Ack, after owning a '00 Mustang GT and '01 Mustang Bullitt that came with the ZR Gatorbacks I'd highly recommend not getting those. They are hard as rocks and have horrible wet weather traction. The only good thing about them is with conservative driving you can get 35K+ miles out of them.



RevnR6, 

I have no personal experiance with them, but I have read good comments about the Yokos.

:cheers


----------



## BLK GOAT (Sep 18, 2005)

I also had a Bullitt with the Goodyears and they sucked. I went to buy BFG's and ended up with Nitto 555 Extremes and they are one of the best tires I have ever had. I will probably go with them on the Goat.


----------



## anmracing (Feb 9, 2005)

Yokohama is a very good tire......


----------



## ftlfirefighter (Jun 6, 2005)

Michelin Pilot Sport 2's all the way!!


----------



## SJAndrew (Sep 28, 2004)

I agree with the pilos sports - they will replace my OEM tires when the time comes.


----------



## RevnR6 (Aug 20, 2005)

SJAndrew said:


> I agree with the pilos sports - they will replace my OEM tires when the time comes.

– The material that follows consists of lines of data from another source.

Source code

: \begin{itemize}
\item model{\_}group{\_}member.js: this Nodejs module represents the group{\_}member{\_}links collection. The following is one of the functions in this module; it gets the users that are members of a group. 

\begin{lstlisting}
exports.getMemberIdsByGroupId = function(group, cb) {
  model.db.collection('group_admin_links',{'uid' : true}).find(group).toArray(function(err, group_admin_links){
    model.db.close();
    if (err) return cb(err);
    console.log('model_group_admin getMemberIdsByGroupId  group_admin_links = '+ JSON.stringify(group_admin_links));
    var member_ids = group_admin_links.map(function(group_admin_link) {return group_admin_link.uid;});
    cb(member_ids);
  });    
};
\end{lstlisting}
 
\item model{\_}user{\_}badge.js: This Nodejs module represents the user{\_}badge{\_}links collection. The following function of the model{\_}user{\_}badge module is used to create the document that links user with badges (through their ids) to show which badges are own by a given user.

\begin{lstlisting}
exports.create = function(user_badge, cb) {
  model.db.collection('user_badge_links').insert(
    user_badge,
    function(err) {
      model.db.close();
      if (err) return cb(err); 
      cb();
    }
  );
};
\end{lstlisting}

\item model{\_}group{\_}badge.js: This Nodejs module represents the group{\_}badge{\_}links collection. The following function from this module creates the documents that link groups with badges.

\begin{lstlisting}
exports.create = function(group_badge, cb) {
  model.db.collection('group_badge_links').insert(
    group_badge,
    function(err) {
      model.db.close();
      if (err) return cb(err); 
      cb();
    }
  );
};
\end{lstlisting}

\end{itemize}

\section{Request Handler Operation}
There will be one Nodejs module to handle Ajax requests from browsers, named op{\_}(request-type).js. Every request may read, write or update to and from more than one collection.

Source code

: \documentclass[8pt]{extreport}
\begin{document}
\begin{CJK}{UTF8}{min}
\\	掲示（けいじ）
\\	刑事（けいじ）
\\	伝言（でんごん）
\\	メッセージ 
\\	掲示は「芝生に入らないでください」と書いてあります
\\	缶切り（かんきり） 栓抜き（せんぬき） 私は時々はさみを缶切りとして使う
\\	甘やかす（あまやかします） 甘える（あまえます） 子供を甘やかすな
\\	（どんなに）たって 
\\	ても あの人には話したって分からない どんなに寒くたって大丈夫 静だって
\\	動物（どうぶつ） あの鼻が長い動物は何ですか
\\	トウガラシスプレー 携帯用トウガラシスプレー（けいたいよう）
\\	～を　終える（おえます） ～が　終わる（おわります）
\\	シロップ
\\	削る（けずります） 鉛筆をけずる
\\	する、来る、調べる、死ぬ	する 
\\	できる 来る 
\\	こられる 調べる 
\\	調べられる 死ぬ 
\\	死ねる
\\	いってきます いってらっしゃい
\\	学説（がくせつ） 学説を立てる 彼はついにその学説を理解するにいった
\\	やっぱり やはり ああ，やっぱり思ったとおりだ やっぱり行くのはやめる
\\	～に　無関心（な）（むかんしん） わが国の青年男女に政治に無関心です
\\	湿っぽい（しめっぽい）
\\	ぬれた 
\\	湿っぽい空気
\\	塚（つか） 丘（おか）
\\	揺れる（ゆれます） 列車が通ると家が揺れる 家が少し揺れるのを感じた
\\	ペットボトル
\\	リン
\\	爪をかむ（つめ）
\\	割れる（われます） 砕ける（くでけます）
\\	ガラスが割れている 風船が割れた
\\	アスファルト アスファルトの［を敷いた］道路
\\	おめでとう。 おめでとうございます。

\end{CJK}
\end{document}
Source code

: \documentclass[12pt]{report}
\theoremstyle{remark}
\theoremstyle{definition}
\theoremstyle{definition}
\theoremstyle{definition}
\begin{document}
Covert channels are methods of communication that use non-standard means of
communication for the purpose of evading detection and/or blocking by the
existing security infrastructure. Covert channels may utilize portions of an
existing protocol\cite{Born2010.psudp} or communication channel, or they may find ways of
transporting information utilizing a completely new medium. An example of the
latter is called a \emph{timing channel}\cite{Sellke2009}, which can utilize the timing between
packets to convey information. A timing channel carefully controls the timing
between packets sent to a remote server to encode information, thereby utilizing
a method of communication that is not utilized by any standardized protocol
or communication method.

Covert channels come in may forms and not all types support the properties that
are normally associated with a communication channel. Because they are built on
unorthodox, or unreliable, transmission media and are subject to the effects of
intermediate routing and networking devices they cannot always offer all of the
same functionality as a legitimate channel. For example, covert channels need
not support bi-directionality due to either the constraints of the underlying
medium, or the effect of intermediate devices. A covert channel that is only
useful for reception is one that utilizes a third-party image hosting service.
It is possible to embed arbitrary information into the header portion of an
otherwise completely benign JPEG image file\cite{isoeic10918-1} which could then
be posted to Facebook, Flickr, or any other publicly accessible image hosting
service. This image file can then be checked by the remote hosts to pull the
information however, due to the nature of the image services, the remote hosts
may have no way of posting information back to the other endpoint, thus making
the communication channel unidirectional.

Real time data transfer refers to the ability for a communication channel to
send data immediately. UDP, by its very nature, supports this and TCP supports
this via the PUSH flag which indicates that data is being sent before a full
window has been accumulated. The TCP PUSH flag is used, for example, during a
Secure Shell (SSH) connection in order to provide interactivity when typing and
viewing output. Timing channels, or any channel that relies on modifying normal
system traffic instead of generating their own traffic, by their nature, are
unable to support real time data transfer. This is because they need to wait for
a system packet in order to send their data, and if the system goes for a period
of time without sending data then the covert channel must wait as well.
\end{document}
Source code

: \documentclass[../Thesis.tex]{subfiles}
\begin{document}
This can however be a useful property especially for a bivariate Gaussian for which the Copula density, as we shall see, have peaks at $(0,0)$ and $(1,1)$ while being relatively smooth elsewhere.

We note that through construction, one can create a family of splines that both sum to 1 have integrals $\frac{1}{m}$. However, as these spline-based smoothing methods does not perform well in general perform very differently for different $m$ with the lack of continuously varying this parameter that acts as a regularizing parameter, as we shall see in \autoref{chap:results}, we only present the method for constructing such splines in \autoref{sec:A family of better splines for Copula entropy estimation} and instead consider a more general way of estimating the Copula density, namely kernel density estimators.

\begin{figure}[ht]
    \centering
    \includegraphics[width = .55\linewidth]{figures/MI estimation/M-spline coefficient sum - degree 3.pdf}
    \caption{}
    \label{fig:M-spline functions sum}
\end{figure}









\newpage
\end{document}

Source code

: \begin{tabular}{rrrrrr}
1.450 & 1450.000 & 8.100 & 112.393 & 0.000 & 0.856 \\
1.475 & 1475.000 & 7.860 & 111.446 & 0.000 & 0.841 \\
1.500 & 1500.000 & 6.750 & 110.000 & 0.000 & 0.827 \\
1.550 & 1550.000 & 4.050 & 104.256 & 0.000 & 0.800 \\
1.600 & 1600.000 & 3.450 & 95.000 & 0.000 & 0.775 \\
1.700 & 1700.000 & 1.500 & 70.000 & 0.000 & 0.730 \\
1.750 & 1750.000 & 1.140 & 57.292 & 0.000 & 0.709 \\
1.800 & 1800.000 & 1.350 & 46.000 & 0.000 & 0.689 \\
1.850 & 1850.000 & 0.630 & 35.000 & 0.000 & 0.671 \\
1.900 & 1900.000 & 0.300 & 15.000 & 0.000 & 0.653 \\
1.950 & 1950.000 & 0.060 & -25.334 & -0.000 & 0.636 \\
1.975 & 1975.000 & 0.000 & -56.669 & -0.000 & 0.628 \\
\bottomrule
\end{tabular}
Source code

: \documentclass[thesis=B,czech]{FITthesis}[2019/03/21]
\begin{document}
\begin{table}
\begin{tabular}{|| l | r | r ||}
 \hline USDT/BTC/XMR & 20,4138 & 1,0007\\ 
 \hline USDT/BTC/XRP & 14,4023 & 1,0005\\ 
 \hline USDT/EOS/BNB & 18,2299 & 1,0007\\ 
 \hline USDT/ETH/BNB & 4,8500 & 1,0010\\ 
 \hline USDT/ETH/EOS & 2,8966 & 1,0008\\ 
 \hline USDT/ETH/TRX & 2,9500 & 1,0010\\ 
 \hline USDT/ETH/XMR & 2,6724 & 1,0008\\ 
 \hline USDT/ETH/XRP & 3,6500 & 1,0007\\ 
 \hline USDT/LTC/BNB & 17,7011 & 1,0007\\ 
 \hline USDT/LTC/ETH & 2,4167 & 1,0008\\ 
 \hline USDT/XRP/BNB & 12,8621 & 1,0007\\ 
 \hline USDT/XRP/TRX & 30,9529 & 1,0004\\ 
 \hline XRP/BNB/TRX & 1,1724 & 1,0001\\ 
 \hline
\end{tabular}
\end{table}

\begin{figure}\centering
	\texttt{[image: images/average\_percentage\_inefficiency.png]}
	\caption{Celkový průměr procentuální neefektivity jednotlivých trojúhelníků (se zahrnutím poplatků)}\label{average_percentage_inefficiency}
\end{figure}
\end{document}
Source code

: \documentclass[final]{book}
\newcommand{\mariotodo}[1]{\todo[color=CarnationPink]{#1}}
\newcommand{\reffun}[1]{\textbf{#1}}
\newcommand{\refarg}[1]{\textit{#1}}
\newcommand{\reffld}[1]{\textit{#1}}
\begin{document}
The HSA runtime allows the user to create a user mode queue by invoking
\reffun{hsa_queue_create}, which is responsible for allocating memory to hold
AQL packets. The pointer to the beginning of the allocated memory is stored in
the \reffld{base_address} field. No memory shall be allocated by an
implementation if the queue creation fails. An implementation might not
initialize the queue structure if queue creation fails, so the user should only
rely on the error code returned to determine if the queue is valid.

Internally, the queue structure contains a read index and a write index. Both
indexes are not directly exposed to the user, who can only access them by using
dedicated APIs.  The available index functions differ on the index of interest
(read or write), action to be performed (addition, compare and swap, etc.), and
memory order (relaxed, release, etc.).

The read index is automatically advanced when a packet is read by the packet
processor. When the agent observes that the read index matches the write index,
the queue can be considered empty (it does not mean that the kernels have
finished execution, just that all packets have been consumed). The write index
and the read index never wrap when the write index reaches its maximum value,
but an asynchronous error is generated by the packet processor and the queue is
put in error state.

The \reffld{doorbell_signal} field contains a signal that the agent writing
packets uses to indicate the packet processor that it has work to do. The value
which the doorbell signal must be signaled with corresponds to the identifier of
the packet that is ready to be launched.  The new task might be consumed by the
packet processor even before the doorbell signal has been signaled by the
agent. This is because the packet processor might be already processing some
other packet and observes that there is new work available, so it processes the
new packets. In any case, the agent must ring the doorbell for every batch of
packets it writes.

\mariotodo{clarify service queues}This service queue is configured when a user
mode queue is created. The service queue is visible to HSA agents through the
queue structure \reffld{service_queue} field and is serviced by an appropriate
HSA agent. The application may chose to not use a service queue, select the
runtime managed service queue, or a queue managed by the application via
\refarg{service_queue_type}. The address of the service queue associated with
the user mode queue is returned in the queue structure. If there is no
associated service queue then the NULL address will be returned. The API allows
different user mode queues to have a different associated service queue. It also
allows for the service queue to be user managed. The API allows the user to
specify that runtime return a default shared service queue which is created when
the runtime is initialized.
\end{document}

Yes but then I will be paying a grand for them. It will be like 3-4 hundred less for the Yokos. Sounds like those are the ones I will get.


----------



## westell (Oct 4, 2004)

Nitto 555's and the Extreme Drag Radials.

Lowered the D/R's to 18 psi at the track, talk about hooked :rofl: 

The D/R's don't last long, so after a thousand or so miles, will throw two more 555's on. They still hook good. Several of the "herd" have them.


----------



## GOTPWR (Sep 10, 2005)

I run Pilot Sports, and they are GREAT for the street in every aspect. 

Now if you are looking for traction specifically, and don't mind only getting 10k miles out of a set. The Kumho V700s are the way to go! They stick like glue, handle like MAD, and are cheap. But they won't last as long as the other, harder tires.


----------



## fergyflyer (Apr 18, 2005)

ftlfirefighter said:


> Michelin Pilot Sport 2's all the way!!


Do they make them in a size for the GTO? I looked at the tirerack and it didn't show a 245/45/17. I had PS2's on the Z06 and they are worth every penny.


----------